[[ Data under study open ]]

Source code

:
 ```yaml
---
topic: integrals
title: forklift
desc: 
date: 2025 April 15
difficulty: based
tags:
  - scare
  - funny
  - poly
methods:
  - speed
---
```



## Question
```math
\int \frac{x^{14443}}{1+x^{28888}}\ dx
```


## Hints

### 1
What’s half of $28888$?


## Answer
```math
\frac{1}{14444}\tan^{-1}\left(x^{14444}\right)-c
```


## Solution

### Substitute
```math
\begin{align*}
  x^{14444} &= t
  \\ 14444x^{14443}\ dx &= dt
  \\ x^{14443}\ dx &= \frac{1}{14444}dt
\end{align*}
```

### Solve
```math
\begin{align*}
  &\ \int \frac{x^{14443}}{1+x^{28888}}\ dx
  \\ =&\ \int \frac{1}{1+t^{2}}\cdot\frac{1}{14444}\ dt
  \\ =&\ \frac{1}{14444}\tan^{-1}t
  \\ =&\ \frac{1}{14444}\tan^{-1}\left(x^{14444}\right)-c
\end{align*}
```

[[ Data under study closed ]]

● Exercise aim:
Filter the records above for the string "left" and copy each matching line.

● Task answer:
\frac{1}{14444}\tan^{-1}\left(x^{14444}\right)-c
  \\ =&\ \frac{1}{14444}\tan^{-1}\left(x^{14444}\right)-c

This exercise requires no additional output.